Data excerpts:
= = = = =

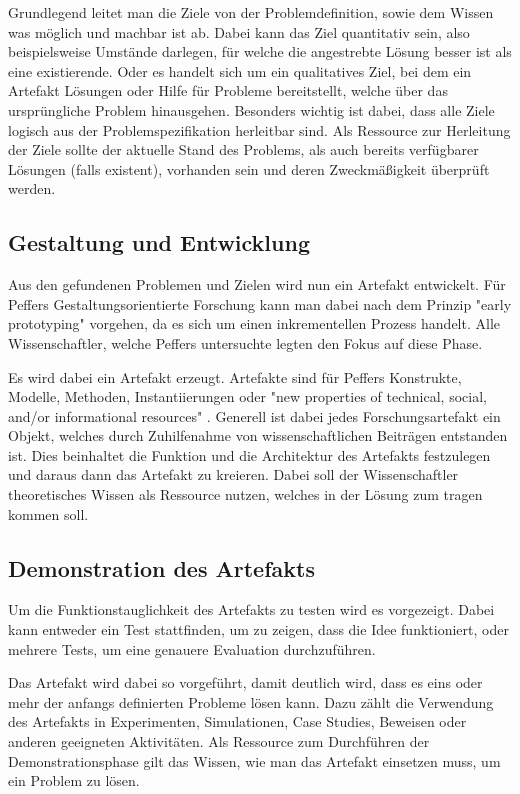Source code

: Grundlegend leitet man die Ziele von der Problemdefinition, sowie dem Wissen was möglich und machbar ist ab. Dabei kann das Ziel quantitativ sein, also beispielsweise Umstände darlegen, für welche die angestrebte Lösung besser ist als eine existierende. Oder es handelt sich um ein qualitatives Ziel, bei dem ein Artefakt Lösungen oder Hilfe für Probleme bereitstellt, welche über das ursprüngliche Problem hinausgehen. Besonders wichtig ist dabei, dass alle Ziele logisch aus der Problemspezifikation herleitbar sind. Als Ressource zur Herleitung der Ziele sollte der aktuelle Stand des Problems, als auch bereits verfügbarer Lösungen (falls existent), vorhanden sein und deren Zweckmäßigkeit überprüft werden.

\subsection{Gestaltung und Entwicklung}

Aus den gefundenen Problemen und Zielen wird nun ein Artefakt entwickelt. Für Peffers Gestaltungsorientierte Forschung kann man dabei nach dem Prinzip "early prototyping" vorgehen, da es sich um einen inkrementellen Prozess handelt. Alle Wissenschaftler, welche Peffers untersuchte legten den Fokus auf diese Phase.

Es wird dabei ein Artefakt erzeugt. Artefakte sind für Peffers Konstrukte, Modelle, Methoden, Instantiierungen oder "new properties of technical, social, and/or informational resources" \cite{jarvinen_action_2007}. Generell ist dabei jedes Forschungsartefakt ein Objekt, welches durch Zuhilfenahme von wissenschaftlichen Beiträgen entstanden ist. Dies beinhaltet die Funktion und die Architektur des Artefakts festzulegen und daraus dann das Artefakt zu kreieren. Dabei soll der Wissenschaftler theoretisches Wissen als Ressource nutzen, welches in der Lösung zum tragen kommen soll.

\subsection{Demonstration des Artefakts}

Um die Funktionstauglichkeit des Artefakts zu testen wird es vorgezeigt. Dabei kann entweder ein Test stattfinden, um zu zeigen, dass die Idee funktioniert, oder mehrere Tests, um eine genauere Evaluation durchzuführen.

Das Artefakt wird dabei so vorgeführt, damit deutlich wird, dass es eins oder mehr der anfangs definierten Probleme lösen kann. Dazu zählt die Verwendung des Artefakts in Experimenten, Simulationen, Case Studies, Beweisen oder anderen geeigneten Aktivitäten. Als Ressource zum Durchführen der Demonstrationsphase gilt das Wissen, wie man das Artefakt einsetzen muss, um ein Problem zu lösen.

= = = = =

▶ _Exercise_
Look through the data and show every line containing "Wissenschaftler".

▶ _Reply to the task_
Aus den gefundenen Problemen und Zielen wird nun ein Artefakt entwickelt. Für Peffers Gestaltungsorientierte Forschung kann man dabei nach dem Prinzip "early prototyping" vorgehen, da es sich um einen inkrementellen Prozess handelt. Alle Wissenschaftler, welche Peffers untersuchte legten den Fokus auf diese Phase.
Es wird dabei ein Artefakt erzeugt. Artefakte sind für Peffers Konstrukte, Modelle, Methoden, Instantiierungen oder "new properties of technical, social, and/or informational resources" \cite{jarvinen_action_2007}. Generell ist dabei jedes Forschungsartefakt ein Objekt, welches durch Zuhilfenahme von wissenschaftlichen Beiträgen entstanden ist. Dies beinhaltet die Funktion und die Architektur des Artefakts festzulegen und daraus dann das Artefakt zu kreieren. Dabei soll der Wissenschaftler theoretisches Wissen als Ressource nutzen, welches in der Lösung zum tragen kommen soll.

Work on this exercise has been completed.